If you've had your kids involved in the program in past years, you'll join me in celebrating the fact that after a few years on hiatus, National History Day (NHD) has a new home at Montana State University--Bozeman, a new website under construction, and new co-coordinators: Hailey Hancock, Assistant Teaching Professor at MSU-Bozeman (and former Middle School Social Studies teacher) and Melissa Hibbard, High School Social Studies teacher at Butte Central.
If you've never been involved in NHD, you are probably wondering why I'm making such a fuss. Here's a little background. According to the National NHD Office:
NHD reaches more than half a million students and tens of thousands of teachers each year via its international student history contest and its wide range of teacher professional development programs, curriculum tools, and other educational activities.
NHD’s core program is its competition in which students in grades 6–12 choose a topic and dive deeply into the past by conducting extensive research in libraries, archives, and museums. They then present their conclusions and evidence through papers, exhibits, performances, documentaries, or websites, moving through a series of contest levels where they are evaluated by professional historians and educators.
Through this process, students develop skills in communication, project management, and historical thinking. Their teachers do as well.
Here are the main reasons I love NHD:
- It gives students a chance to think, research, and write as historians rather than simply to consume history content. NHD aligns closely with Montana's Social Studies Content Standards (especially the skills section) and with ELA standards as well.
- NHD offers LOTS of support to teachers and students, and since there's so much support, it's a good way to teach your students how to conduct independent research projects.
- Students enjoy the process (except, to be fair, creating their annotated bibliographies. But many are willing to work on creating a good bibliography page because they want to do well in the contest.) And they learn a ton.
- It's not just for gifted students. The program lends itself to differentiation and some of the greatest success stories are those of "average" or typically low-performing students. Students can work individually or in teams and there are a range of potential projects: papers, performances, exhibits, websites, or documentary. (Of course, as a teacher, you can set your own limits.)
- You can use the NHD curriculum without having students participate in the NHD contests--but for many students the contest motivates them to do their best work. (See above re annotated bibliographies.)

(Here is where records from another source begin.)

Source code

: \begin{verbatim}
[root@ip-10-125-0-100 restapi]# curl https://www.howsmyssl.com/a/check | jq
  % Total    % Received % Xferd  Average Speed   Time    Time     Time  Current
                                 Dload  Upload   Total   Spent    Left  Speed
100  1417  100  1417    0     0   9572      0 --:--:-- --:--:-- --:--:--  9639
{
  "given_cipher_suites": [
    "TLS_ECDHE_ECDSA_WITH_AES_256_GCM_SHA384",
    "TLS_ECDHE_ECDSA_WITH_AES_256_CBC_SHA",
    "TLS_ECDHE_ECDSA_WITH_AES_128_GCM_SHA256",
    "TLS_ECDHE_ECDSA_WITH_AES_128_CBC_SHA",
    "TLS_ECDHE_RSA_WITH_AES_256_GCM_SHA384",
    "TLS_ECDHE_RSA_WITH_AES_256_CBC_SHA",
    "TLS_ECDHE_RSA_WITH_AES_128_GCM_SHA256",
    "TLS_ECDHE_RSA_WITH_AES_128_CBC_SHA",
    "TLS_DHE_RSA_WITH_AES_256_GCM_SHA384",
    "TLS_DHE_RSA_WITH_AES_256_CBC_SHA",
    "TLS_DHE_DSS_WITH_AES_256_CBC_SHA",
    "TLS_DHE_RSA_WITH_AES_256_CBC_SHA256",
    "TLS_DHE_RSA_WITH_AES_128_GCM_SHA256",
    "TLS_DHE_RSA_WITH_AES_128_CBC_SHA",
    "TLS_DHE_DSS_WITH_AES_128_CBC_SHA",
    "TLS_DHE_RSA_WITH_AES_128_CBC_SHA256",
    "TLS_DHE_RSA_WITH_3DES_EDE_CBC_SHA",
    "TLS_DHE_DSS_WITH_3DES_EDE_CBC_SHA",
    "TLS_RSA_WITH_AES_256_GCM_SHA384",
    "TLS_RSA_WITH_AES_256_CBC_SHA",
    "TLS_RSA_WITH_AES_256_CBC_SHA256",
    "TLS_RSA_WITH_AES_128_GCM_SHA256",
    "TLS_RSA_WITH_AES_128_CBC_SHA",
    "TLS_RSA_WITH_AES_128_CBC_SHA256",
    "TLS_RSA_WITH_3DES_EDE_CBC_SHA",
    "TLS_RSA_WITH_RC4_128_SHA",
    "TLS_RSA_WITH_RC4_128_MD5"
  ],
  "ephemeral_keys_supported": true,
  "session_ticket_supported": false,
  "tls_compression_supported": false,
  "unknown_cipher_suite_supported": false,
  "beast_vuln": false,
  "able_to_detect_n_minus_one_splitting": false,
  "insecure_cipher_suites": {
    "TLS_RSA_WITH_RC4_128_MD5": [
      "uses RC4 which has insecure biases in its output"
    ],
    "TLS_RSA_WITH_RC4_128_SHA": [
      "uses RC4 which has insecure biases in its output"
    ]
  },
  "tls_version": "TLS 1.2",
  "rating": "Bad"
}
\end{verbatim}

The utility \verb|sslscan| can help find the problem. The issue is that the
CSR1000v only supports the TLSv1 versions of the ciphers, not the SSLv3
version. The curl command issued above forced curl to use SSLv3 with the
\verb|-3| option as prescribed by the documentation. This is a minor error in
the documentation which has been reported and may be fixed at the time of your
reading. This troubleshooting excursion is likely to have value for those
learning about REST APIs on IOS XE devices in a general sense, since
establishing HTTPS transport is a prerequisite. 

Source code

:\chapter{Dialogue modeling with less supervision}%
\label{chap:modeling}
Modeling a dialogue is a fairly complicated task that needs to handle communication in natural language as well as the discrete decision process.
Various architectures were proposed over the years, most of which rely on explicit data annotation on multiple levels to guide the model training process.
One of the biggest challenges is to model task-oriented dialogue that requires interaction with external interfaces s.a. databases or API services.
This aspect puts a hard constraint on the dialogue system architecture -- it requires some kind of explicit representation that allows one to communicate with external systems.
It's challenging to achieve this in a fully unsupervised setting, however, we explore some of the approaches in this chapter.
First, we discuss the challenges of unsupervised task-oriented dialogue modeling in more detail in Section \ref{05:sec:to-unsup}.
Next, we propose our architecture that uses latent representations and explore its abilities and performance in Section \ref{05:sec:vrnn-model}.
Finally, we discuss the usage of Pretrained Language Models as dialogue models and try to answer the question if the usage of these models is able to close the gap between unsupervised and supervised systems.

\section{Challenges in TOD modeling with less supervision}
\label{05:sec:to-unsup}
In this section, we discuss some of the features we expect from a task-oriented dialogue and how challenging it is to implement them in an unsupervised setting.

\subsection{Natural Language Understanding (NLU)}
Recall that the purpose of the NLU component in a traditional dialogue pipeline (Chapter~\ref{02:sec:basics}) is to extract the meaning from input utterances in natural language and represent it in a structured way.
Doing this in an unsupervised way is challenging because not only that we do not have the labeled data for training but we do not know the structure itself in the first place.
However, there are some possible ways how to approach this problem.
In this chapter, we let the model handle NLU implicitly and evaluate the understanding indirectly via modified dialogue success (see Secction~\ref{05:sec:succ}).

- The program encourages revision. Students create projects for their teachers. They get feedback. For some students, that's where it ends. But others, who want to compete, can take that feedback to revise their projects. Then they present them at a regional contest (information on regionals is forthcoming.) At the regional, they get feedback. They have the opportunity to revise their project before going to state (April 6, 2024, in Bozeman), where they get more feedback. If they place well at state, they can take that feedback and revise before going to DC to compete in nationals (every year in June). Revision is what makes for good writing and good history--and discovering that early can be life changing.